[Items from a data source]
- - - - - - -

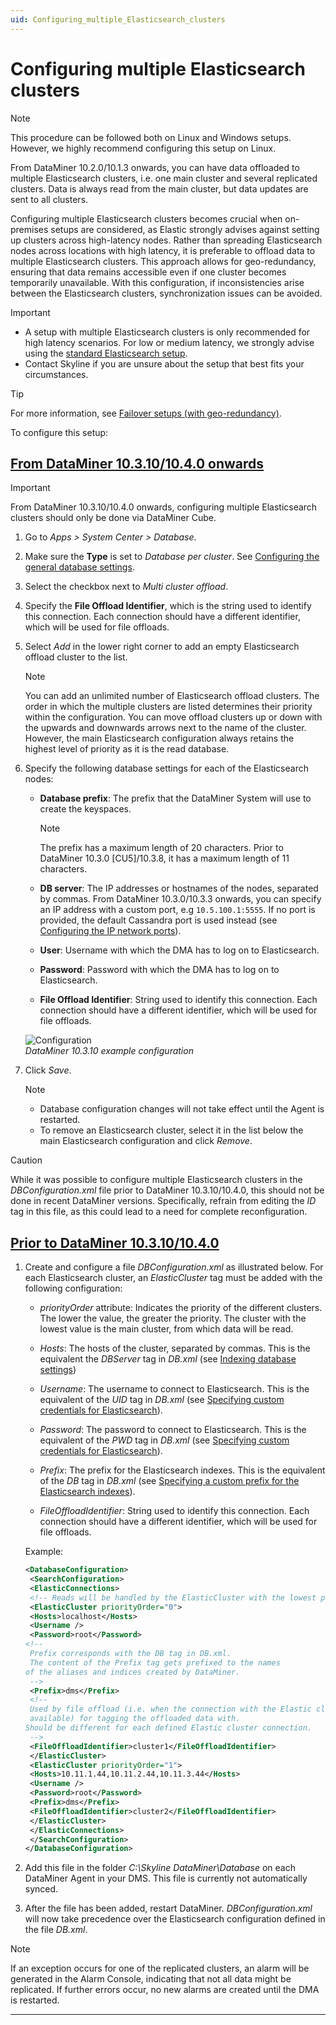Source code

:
 ```yaml
---
uid: Configuring_multiple_Elasticsearch_clusters
---
```


# Configuring multiple Elasticsearch clusters

> [!NOTE]
> This procedure can be followed both on Linux and Windows setups. However, we highly recommend configuring this setup on Linux.

From DataMiner 10.2.0/10.1.3 onwards, you can have data offloaded to multiple Elasticsearch clusters, i.e. one main cluster and several replicated clusters. Data is always read from the main cluster, but data updates are sent to all clusters.

Configuring multiple Elasticsearch clusters becomes crucial when on-premises setups are considered, as Elastic strongly advises against setting up clusters across high-latency nodes. Rather than spreading Elasticsearch nodes across locations with high latency, it is preferable to offload data to multiple Elasticsearch clusters. This approach allows for geo-redundancy, ensuring that data remains accessible even if one cluster becomes temporarily unavailable. With this configuration, if inconsistencies arise between the Elasticsearch clusters, synchronization issues can be avoided.

> [!IMPORTANT]
>
> - A setup with multiple Elasticsearch clusters is only recommended for high latency scenarios. For low or medium latency, we strongly advise using the [standard Elasticsearch setup](xref:Configuring_Elasticsearch_Database).
> - Contact Skyline if you are unsure about the setup that best fits your circumstances.

> [!TIP]
> For more information, see [Failover setups (with geo-redundancy)](xref:Dedicated_clustered_storage#failover-setups-with-geo-redundancy).

To configure this setup:

## [From DataMiner 10.3.10/10.4.0 onwards](#tab/tabid-1)

> [!IMPORTANT]
> From DataMiner 10.3.10/10.4.0 onwards, configuring multiple Elasticsearch clusters should only be done via DataMiner Cube<!-- RN 36399-->.

1. Go to *Apps > System Center > Database*.

1. Make sure the **Type** is set to *Database per cluster*. See [Configuring the general database settings](xref:Configuring_the_database_settings_in_Cube).

1. Select the checkbox next to *Multi cluster offload*.

1. Specify the **File Offload Identifier**, which is the string used to identify this connection. Each connection should have a different identifier, which will be used for file offloads.

1. Select *Add* in the lower right corner to add an empty Elasticsearch offload cluster to the list.

   > [!NOTE]
   > You can add an unlimited number of Elasticsearch offload clusters. The order in which the multiple clusters are listed determines their priority within the configuration. You can move offload clusters up or down with the upwards and downwards arrows next to the name of the cluster. However, the main Elasticsearch configuration always retains the highest level of priority as it is the read database.

1. Specify the following database settings for each of the Elasticsearch nodes:

   - **Database prefix**: The prefix that the DataMiner System will use to create the keyspaces.

     > [!NOTE]
     > The prefix has a maximum length of 20 characters. Prior to DataMiner 10.3.0 [CU5]/10.3.8<!-- RN 36503 -->, it has a maximum length of 11 characters.

   - **DB server**: The IP addresses or hostnames of the nodes, separated by commas. From DataMiner 10.3.0/10.3.3 onwards, you can specify an IP address with a custom port, e.g `10.5.100.1:5555`. If no port is provided, the default Cassandra port is used instead (see [Configuring the IP network ports](xref:Configuring_the_IP_network_ports)). <!-- RN 34590 -->

   - **User**: Username with which the DMA has to log on to Elasticsearch.

   - **Password**: Password with which the DMA has to log on to Elasticsearch.

   - **File Offload Identifier**: String used to identify this connection. Each connection should have a different identifier, which will be used for file offloads.

   ![Configuration](~/user-guide/images/DBOffload_CubeConfig.png)<br/>*DataMiner 10.3.10 example configuration*

1. Click *Save*.

   > [!NOTE]
   >
   > - Database configuration changes will not take effect until the Agent is restarted.
   > - To remove an Elasticsearch cluster, select it in the list below the main Elasticsearch configuration and click *Remove*.

> [!CAUTION]
> While it was possible to configure multiple Elasticsearch clusters in the *DBConfiguration.xml* file prior to DataMiner 10.3.10/10.4.0, this should not be done in recent DataMiner versions. Specifically, refrain from editing the *ID* tag in this file, as this could lead to a need for complete reconfiguration.

## [Prior to DataMiner 10.3.10/10.4.0](#tab/tabid-2)

1. Create and configure a file *DBConfiguration.xml* as illustrated below. For each Elasticsearch cluster, an *ElasticCluster* tag must be added with the following configuration:

   - *priorityOrder* attribute: Indicates the priority of the different clusters. The lower the value, the greater the priority. The cluster with the lowest value is the main cluster, from which data will be read.

   - *Hosts*: The hosts of the cluster, separated by commas. This is the equivalent the *DBServer* tag in *DB.xml* (see [Indexing database settings](xref:DB_xml#indexing-database-settings))

   - *Username*: The username to connect to Elasticsearch. This is the equivalent of the *UID* tag in *DB.xml* (see [Specifying custom credentials for Elasticsearch](xref:DB_xml#specifying-custom-credentials-for-elasticsearch)).

   - *Password*: The password to connect to Elasticsearch. This is the equivalent of the *PWD* tag in *DB.xml* (see [Specifying custom credentials for Elasticsearch](xref:DB_xml#specifying-custom-credentials-for-elasticsearch)).

   - *Prefix*: The prefix for the Elasticsearch indexes. This is the equivalent of the *DB* tag in *DB.xml* (see [Specifying a custom prefix for the Elasticsearch indexes](xref:DB_xml#specifying-a-custom-prefix-for-the-elasticsearch-indexes)).

   - *FileOffloadIdentifier*: String used to identify this connection. Each connection should have a different identifier, which will be used for file offloads.

   Example:

   ```xml
   <DatabaseConfiguration>
    <SearchConfiguration>
    <ElasticConnections>
    <!-- Reads will be handled by the ElasticCluster with the lowest priorityOrder -->
    <ElasticCluster priorityOrder="0">
    <Hosts>localhost</Hosts>
    <Username />
    <Password>root</Password>
   <!--
    Prefix corresponds with the DB tag in DB.xml.
    The content of the Prefix tag gets prefixed to the names
   of the aliases and indices created by DataMiner.
    -->
    <Prefix>dms</Prefix>
    <!--
    Used by file offload (i.e. when the connection with the Elastic cluster is not
    available) for tagging the offloaded data with.
   Should be different for each defined Elastic cluster connection.
    -->
    <FileOffloadIdentifier>cluster1</FileOffloadIdentifier>
    </ElasticCluster>
    <ElasticCluster priorityOrder="1">
    <Hosts>10.11.1.44,10.11.2.44,10.11.3.44</Hosts>
    <Username />
    <Password>root</Password>
    <Prefix>dms</Prefix>
    <FileOffloadIdentifier>cluster2</FileOffloadIdentifier>
    </ElasticCluster>
    </ElasticConnections>
    </SearchConfiguration>
   </DatabaseConfiguration>
   ```

1. Add this file in the folder *C:\\Skyline DataMiner\\Database* on each DataMiner Agent in your DMS. This file is currently not automatically synced.

1. After the file has been added, restart DataMiner. *DBConfiguration.xml* will now take precedence over the Elasticsearch configuration defined in the file *DB.xml*.

> [!NOTE]
> If an exception occurs for one of the replicated clusters, an alarm will be generated in the Alarm Console, indicating that not all data might be replicated. If further errors occur, no new alarms are created until the DMA is restarted.

***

- - - - - - -

## WORK ORDER
Look through the entries above and copy each line that has "lowest" in it.

## ANSWER TO THIS PROBLEM
   - *priorityOrder* attribute: Indicates the priority of the different clusters. The lower the value, the greater the priority. The cluster with the lowest value is the main cluster, from which data will be read.
    <!-- Reads will be handled by the ElasticCluster with the lowest priorityOrder -->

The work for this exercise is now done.